■スポーツカーは過去にしか向かいようがない
昨年、プロトタイプが公開された時は、クルマ好きの間では肯定派と否定派が拮抗していたように感じる。
肯定派の意見は「初代やZ32のイメージがあってカッコイイ!」といったもので、否定派の意見は「初代っぽくしてるけど、これは違う!」といったもの。
つまり、肯定派は「初代っぽいから好き!」で、否定派は「初代っぽさが足りない!」。
「ぜんぜん新しいZにすべきだった」という意見は、私の知る限り皆無だった。まさに、スポーツカーが向かうべきは過去なのである。
で、改めて新型Zの写真を眺めてみて、どうだろう。
今回公開された写真はブルー。マンガ『湾岸ミッドナイト』に登場する悪魔のZはミッドナイトブルーだが、それを彷彿とさせるような濃いブルーだった。
昨年公開されたプロトタイプはイエローで、日本でのZのイメージからすると、ちょっとカジュアルでフレンドリーすぎる面もあった。ボディカラーが濃いブルーになっただけで、ずいぶんとZらしく見えるようになったのではないだろうか。これが白や黒なら、さらにZっぽさが増すかもしれない。
日本のクルマ好きの評価も、上昇傾向にあるのではないだろうか。
私は昨年のプロトの段階で、「期待をはるかに上回るカッコよさ!」と思った。それはつまり、期待以上に初代のイメージに近く、完成度も高かったという意味である。
が、否定派の意見は、「直6じゃなくV6搭載なのでノーズの長さが足りない」というのと、「フロントフェイスがマヌケすぎる」というのが2大勢力だった。
■直6回帰に舵を切れるのは一部メーカーのみ
直6かV6かという部分は、現在の日産のエンジンラインナップを考えたら、さすがにないものねだりだ。「世界の趨勢は直6回帰なのに」という意見もあるが、それはメルセデスだからできること。
「ジャガー・ランドローバーも直6を復活させたし、マツダも開発してるじゃないか!」と言われればその通りだが、大赤字状態の日産に「直6を出せ」というのはかわいそうすぎる。それはもうイジメである。
Zに積まれるV6ツインターボは、スカイライン400R搭載のものがベースだ。さらなるパワーアップの噂もあるが、北米仕様に関しては、400Rと同じ405馬力と発表されている。
あのエンジンは、近年のツインターボの中でも大傑作。太い低速を持ちながら、回すと「ドカーン!」というパワーの盛り上がりがある。
現在のBMW直6ターボよりもドラマッチックで、数値以上に快感度は高い。あのエンジンがMTでも味わえるだけで、ノーズの短さを補って余りあると考えるべきではないだろうか!
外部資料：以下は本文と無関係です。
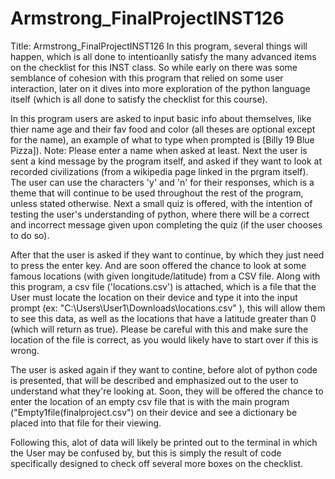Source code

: # Armstrong_FinalProjectINST126
Title: Armstrong_FinalProjectINST126
In this program, several things will happen, which is all done to intentioanlly satisfy the many advanced items on the checklist for this INST class. So while early on there was some semblance of cohesion with this program that relied on some user interaction, later on it dives into more exploration of the python language itself (which is all done to satisfy the checklist for this course). 

In this program users are asked to input basic info about themselves, like thier name age and their fav food and color (all theses are optional except for the name), an example of what to type when prompted is [Billy 19 Blue Pizza]). Note: Please enter a name when asked at least. Next the user is sent a kind message by the program itself, and asked if they want to look at recorded civilizations (from a wikipedia page linked in the prgram itself). The user can use the characters 'y' and 'n' for their responses, which is a theme that will continue to be used throughout the rest of the program, unless stated otherwise.
Next a small quiz is offered, with the intention of testing the user's understanding of python, where there will be a correct and incorrect message given upon completing the quiz (if the user chooses to do so). 

After that the user is asked if they want to continue, by which they just need to press the enter key. And are soon offered the chance to look at some famous locations (with given longitude/latitude) from a CSV file. Along with this program, a csv file ('locations.csv') is attached, which is a file that the User must locate the location on their device and type it into the input prompt (ex: "C:\Users\User1\Downloads\locations.csv" ), this will allow them to see this data, as well as the locations that have a latitude greater than 0 (which will return as true). Please be careful with this and make sure the location of the file is correct, as you would likely have to start over if this is wrong.

The user is asked again if they want to contine, before alot of python code is presented, that will be described and emphasized out to the user to understand what they're looking at. Soon, they will be offered the chance to enter the location of an empty csv file that is with the main program ("Empty1file(finalproject.csv") on their device and see a dictionary be placed into that file for their viewing. 

Following this, alot of data will likely be printed out to the terminal in which the User may be confused by, but this is simply the result of code specifically designed to check off several more boxes on the checklist.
「顔がマヌケ」というのは、確かにイエローのプロトを真正面から見ると、四角い口に楕円形の目をしたNHKキャラクター『どーもくん』に似ていた。
しかし、どーもくんに見えるのは、低い位置から真正面を見たときだけで、少し角度が付けばどーもくんにはならない(笑)。どーもくんに見える角度はピンポイントなので、現実にはほぼありえない。
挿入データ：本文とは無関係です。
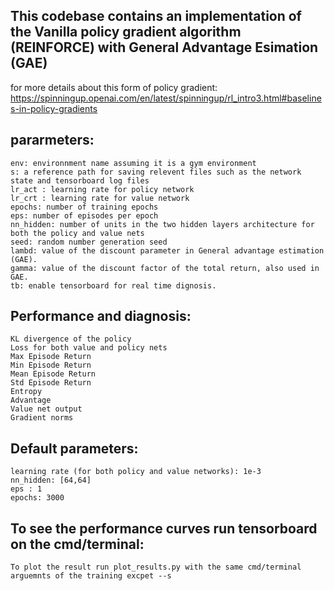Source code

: ## This codebase contains an implementation of the Vanilla policy gradient algorithm (REINFORCE) with General Advantage Esimation (GAE)
for more details about this form of policy gradient: 
https://spinningup.openai.com/en/latest/spinningup/rl_intro3.html#baselines-in-policy-gradients

## pararmeters:
    env: environnment name assuming it is a gym environment
    s: a reference path for saving relevent files such as the network state and tensorboard log files
    lr_act : learning rate for policy network
    lr_crt : learning rate for value network
    epochs: number of training epochs
    eps: number of episodes per epoch
    nn_hidden: number of units in the two hidden layers architecture for both the policy and value nets
    seed: random number generation seed
    lambd: value of the discount parameter in General advantage estimation (GAE).
    gamma: value of the discount factor of the total return, also used in GAE.
    tb: enable tensorboard for real time dignosis.

## Performance and diagnosis:
    KL divergence of the policy
    Loss for both value and policy nets
    Max Episode Return
    Min Episode Return
    Mean Episode Return
    Std Episode Return
    Entropy
    Advantage
    Value net output
    Gradient norms

## Default parameters:
    learning rate (for both policy and value networks): 1e-3
    nn_hidden: [64,64]
    eps : 1
    epochs: 3000
## To see the performance curves run tensorboard on the cmd/terminal:
    To plot the result run plot_results.py with the same cmd/terminal arguemnts of the training excpet --s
■まるっきり『コピー』より『オマージュ』くらいがちょうどいい?
守旧派にすれば、「初代や2代目みたいなバンパーがない」「かといってGノーズでもない」というのも否定材料だったが、さすがにそこまでまんまオマージュにすると、ニセモノっぽくなってしまう。
たとえば、フォードGT40のリメイク版であるフォードGTの初代(05年)は、あまりにもオリジナルに忠実すぎて、贋作に見えてしまった。新型カウンタックにも若干その気配がある。
その点、新型Zはちょうどいい。この程度のモダン化はあってしかるべきで、ないと逆にデザインとして致命的。濃色の新型Zの顔は、シンプルでモダンでありながら初代を髣髴とさせる、なかなかの出来ではないだろうか。
むしろ私が残念なのは、テール周りだ。テールランプは32Zのオマージュだが、テール形状そのものがかなり異なるので、そのイメージは希薄。むしろ、今までのZとはかなり別の、特徴のない平凡で無国籍な形状になっている。
このテールを見ても、「おおっ、Zだ!」という感覚は薄い。むしろ180SXあたりのリバイバルに見えないこともない。
とまあ、いろいろ書きましたが、総合的に見て、新型Zは間違いなく素晴らしい。よくぞ作ってくれました。涙が出ます。